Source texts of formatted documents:
_ _ _ _ _
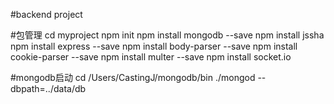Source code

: #backend project

#包管理
cd myproject
npm init
npm install mongodb --save
npm install jssha
npm install express --save
npm install body-parser --save
npm install cookie-parser --save
npm install multer --save
npm install socket.io

#mongodb启动
cd /Users/CastingJ/mongodb/bin 
./mongod --dbpath=../data/db


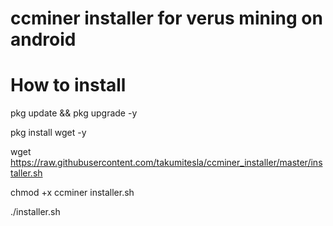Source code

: # ccminer installer for verus mining on android

# How to install

pkg update && pkg upgrade -y

pkg install wget -y

wget https://raw.githubusercontent.com/takumitesla/ccminer_installer/master/installer.sh

chmod +x ccminer installer.sh

./installer.sh

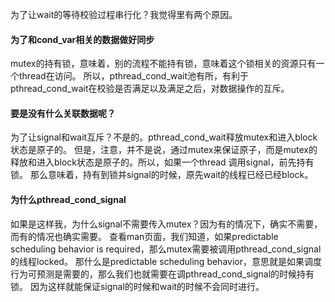 为了让wait的等待校验过程串行化？我觉得里有两个原因。

#### 为了和cond_var相关的数据做好同步
mutex的持有锁，意味着，别的流程不能持有锁，意味着这个锁相关的资源只有一个thread在访问。
所以，pthread_cond_wait池有所，有利于pthread_cond_wait在校验是否满足以及满足之后，对数据操作的互斥。

#### 要是没有什么关联数据呢？
为了让signal和wait互斥？不是的。pthread_cond_wait释放mutex和进入block状态是原子的。
但是，注意，并不是说，通过mutex来保证原子，而是mutex的释放和进入block状态是原子的。所以，如果一个thread 调用signal，前先持有锁。
那么意味着，持有到锁并signal的时候，原先wait的线程已经已经block。

#### 为什么pthread_cond_signal
如果是这样我，为什么signal不需要传入mutex？因为有的情况下，确实不需要，而有的情况也确实需要。
查看man页面，我们知道，如果predictable scheduling behavior is  required，那么mutex需要被调用pthread_cond_signal的线程locked。
那什么是predictable scheduling behavior，意思就是如果调度行为可预测是需要的，那么我们也就需要在调pthread_cond_signal的时候持有锁。
因为这样就能保证signal的时候和wait的时候不会同时进行。
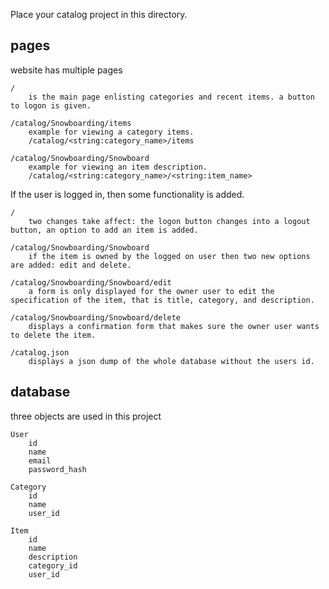 Place your catalog project in this directory.




## pages

website has multiple pages

	/ 
		is the main page enlisting categories and recent items. a button to logon is given.

	/catalog/Snowboarding/items
		example for viewing a category items.
		/catalog/<string:category_name>/items

	/catalog/Snowboarding/Snowboard
		example for viewing an item description. 
		/catalog/<string:category_name>/<string:item_name>


If the user is logged in, then some functionality is added.

	/
		two changes take affect: the logon button changes into a logout button, an option to add an item is added. 

	/catalog/Snowboarding/Snowboard
		if the item is owned by the logged on user then two new options are added: edit and delete.

	/catalog/Snowboarding/Snowboard/edit
		a form is only displayed for the owner user to edit the specification of the item, that is title, category, and description.

	/catalog/Snowboarding/Snowboard/delete
		displays a confirmation form that makes sure the owner user wants to delete the item. 

	/catalog.json
		displays a json dump of the whole database without the users id.



## database

three objects are used in this project
	
	User
		id
		name
		email
		password_hash

	Category
		id
		name
		user_id

	Item
		id
		name
		description
		category_id
		user_id

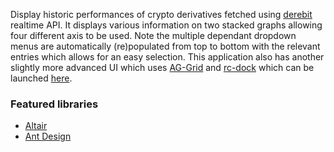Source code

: Display historic performances of crypto derivatives fetched using [derebit](https://www.deribit.com) realtime API. It displays various information on two stacked graphs allowing four different axis to be used. Note the multiple dependant dropdown menus are automatically (re)populated from top to bottom with the relevant entries which allows for an easy selection. This application also has another slightly more advanced UI which uses [AG-Grid](internal:website.reflect.libraries/ag-grid.md) and [rc-dock](internal:website.reflect.libraries/rc-dock.md) which can be launched [here](demos.crypto_backtester.dashboard).

### Featured libraries
- [Altair](internal:website.reflect.libraries/altair.md)
- [Ant Design](internal:website.reflect.libraries/antd.md)

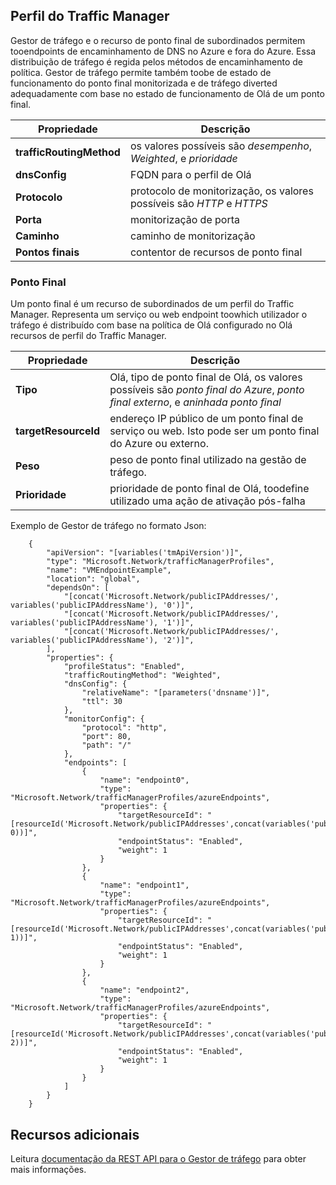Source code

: ## <a name="traffic-manager-profile"></a>Perfil do Traffic Manager
Gestor de tráfego e o recurso de ponto final de subordinados permitem tooendpoints de encaminhamento de DNS no Azure e fora do Azure. Essa distribuição de tráfego é regida pelos métodos de encaminhamento de política. Gestor de tráfego permite também toobe de estado de funcionamento do ponto final monitorizada e de tráfego diverted adequadamente com base no estado de funcionamento de Olá de um ponto final. 

| Propriedade | Descrição |
| --- | --- |
| **trafficRoutingMethod** |os valores possíveis são *desempenho*, *Weighted*, e *prioridade* |
| **dnsConfig** |FQDN para o perfil de Olá |
| **Protocolo** |protocolo de monitorização, os valores possíveis são *HTTP* e *HTTPS* |
| **Porta** |monitorização de porta |
| **Caminho** |caminho de monitorização |
| **Pontos finais** |contentor de recursos de ponto final |

### <a name="endpoint"></a>Ponto Final
Um ponto final é um recurso de subordinados de um perfil do Traffic Manager. Representa um serviço ou web endpoint toowhich utilizador o tráfego é distribuído com base na política de Olá configurado no Olá recursos de perfil do Traffic Manager. 

| Propriedade | Descrição |
| --- | --- |
| **Tipo** |Olá, tipo de ponto final de Olá, os valores possíveis são *ponto final do Azure*, *ponto final externo*, e *aninhada ponto final* |
| **targetResourceId** |endereço IP público de um ponto final de serviço ou web. Isto pode ser um ponto final do Azure ou externo. |
| **Peso** |peso de ponto final utilizado na gestão de tráfego. |
| **Prioridade** |prioridade de ponto final de Olá, toodefine utilizado uma ação de ativação pós-falha |

Exemplo de Gestor de tráfego no formato Json: 

        {
            "apiVersion": "[variables('tmApiVersion')]",
            "type": "Microsoft.Network/trafficManagerProfiles",
            "name": "VMEndpointExample",
            "location": "global",
            "dependsOn": [
                "[concat('Microsoft.Network/publicIPAddresses/', variables('publicIPAddressName'), '0')]",
                "[concat('Microsoft.Network/publicIPAddresses/', variables('publicIPAddressName'), '1')]",
                "[concat('Microsoft.Network/publicIPAddresses/', variables('publicIPAddressName'), '2')]",
            ],
            "properties": {
                "profileStatus": "Enabled",
                "trafficRoutingMethod": "Weighted",
                "dnsConfig": {
                    "relativeName": "[parameters('dnsname')]",
                    "ttl": 30
                },
                "monitorConfig": {
                    "protocol": "http",
                    "port": 80,
                    "path": "/"
                },
                "endpoints": [
                    {
                        "name": "endpoint0",
                        "type": "Microsoft.Network/trafficManagerProfiles/azureEndpoints",
                        "properties": {
                            "targetResourceId": "[resourceId('Microsoft.Network/publicIPAddresses',concat(variables('publicIPAddressName'), 0))]",
                            "endpointStatus": "Enabled",
                            "weight": 1
                        }
                    },
                    {
                        "name": "endpoint1",
                        "type": "Microsoft.Network/trafficManagerProfiles/azureEndpoints",
                        "properties": {
                            "targetResourceId": "[resourceId('Microsoft.Network/publicIPAddresses',concat(variables('publicIPAddressName'), 1))]",
                            "endpointStatus": "Enabled",
                            "weight": 1
                        }
                    },
                    {
                        "name": "endpoint2",
                        "type": "Microsoft.Network/trafficManagerProfiles/azureEndpoints",
                        "properties": {
                            "targetResourceId": "[resourceId('Microsoft.Network/publicIPAddresses',concat(variables('publicIPAddressName'), 2))]",
                            "endpointStatus": "Enabled",
                            "weight": 1
                        }
                    }
                ]
            }
        }


## <a name="additional-resources"></a>Recursos adicionais
Leitura [documentação da REST API para o Gestor de tráfego](https://msdn.microsoft.com/library/azure/mt163664.aspx) para obter mais informações.

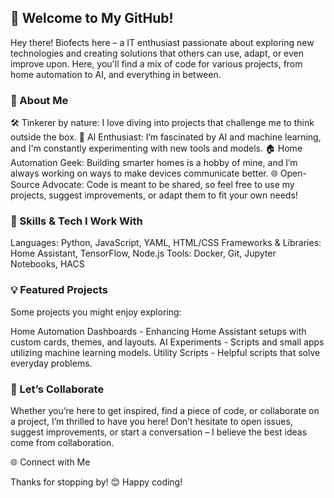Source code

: ## 👋 Welcome to My GitHub!
Hey there! Biofects here – a IT enthusiast passionate about exploring new technologies and creating solutions that others can use, adapt, or even improve upon. Here, you'll find a mix of code for various projects, from home automation to AI, and everything in between.

### 🚀 About Me
🛠️ Tinkerer by nature: I love diving into projects that challenge me to think outside the box.
🤖 AI Enthusiast: I’m fascinated by AI and machine learning, and I'm constantly experimenting with new tools and models.
🏠 Home Automation Geek: Building smarter homes is a hobby of mine, and I’m always working on ways to make devices communicate better.
🌐 Open-Source Advocate: Code is meant to be shared, so feel free to use my projects, suggest improvements, or adapt them to fit your own needs!

### 🔧 Skills & Tech I Work With
Languages: Python, JavaScript, YAML, HTML/CSS
Frameworks & Libraries: Home Assistant, TensorFlow, Node.js
Tools: Docker, Git, Jupyter Notebooks, HACS

### 💡 Featured Projects
Some projects you might enjoy exploring:

Home Automation Dashboards - Enhancing Home Assistant setups with custom cards, themes, and layouts.
AI Experiments - Scripts and small apps utilizing machine learning models.
Utility Scripts - Helpful scripts that solve everyday problems.

### 🤝 Let’s Collaborate
Whether you’re here to get inspired, find a piece of code, or collaborate on a project, I’m thrilled to have you here! Don’t hesitate to open issues, suggest improvements, or start a conversation – I believe the best ideas come from collaboration.

🌐 Connect with Me

Thanks for stopping by! 😊 Happy coding!
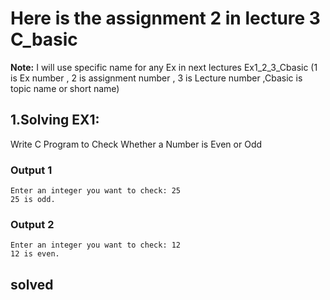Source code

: # Here is the assignment 2 in lecture 3 C_basic
**Note:** I will use specific name for any Ex in next lectures Ex1_2_3_Cbasic (1 is Ex number , 2 is assignment number , 3 is Lecture number ,Cbasic is topic name or short name)
## 1.Solving EX1: 

Write C Program to Check Whether a Number is Even or Odd

### Output 1

	Enter an integer you want to check: 25
	25 is odd.

### Output 2

	Enter an integer you want to check: 12
	12 is even.

solved 
------------------------------------------------------------


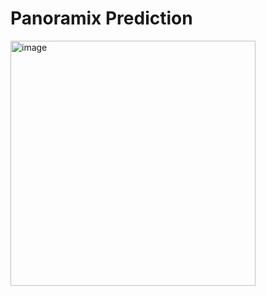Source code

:# Panoramix Prediction #
<img width="392" alt="image" src="https://github.com/user-attachments/assets/ac772d70-c86d-4539-a28a-17449b704297" />
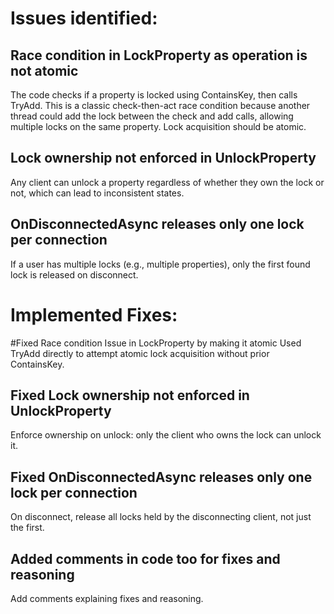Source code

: # Issues identified:
## Race condition in LockProperty as operation is not atomic
The code checks if a property is locked using ContainsKey, then calls TryAdd. This is a classic check-then-act race condition because another thread could add the lock between the check and add calls, allowing multiple locks on the same property. Lock acquisition should be atomic.

## Lock ownership not enforced in UnlockProperty
Any client can unlock a property regardless of whether they own the lock or not, which can lead to inconsistent states.

## OnDisconnectedAsync releases only one lock per connection
If a user has multiple locks (e.g., multiple properties), only the first found lock is released on disconnect.



# Implemented Fixes:
#Fixed Race condition Issue in LockProperty by making it atomic
Used TryAdd directly to attempt atomic lock acquisition without prior ContainsKey.

## Fixed Lock ownership not enforced in UnlockProperty
Enforce ownership on unlock: only the client who owns the lock can unlock it.

## Fixed OnDisconnectedAsync releases only one lock per connection
On disconnect, release all locks held by the disconnecting client, not just the first.

## Added comments in code too for fixes and reasoning
Add comments explaining fixes and reasoning.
_ _ _ _ _
Lines in the records that hold the word "string" are to be counted; give only the total.

Reply >> 2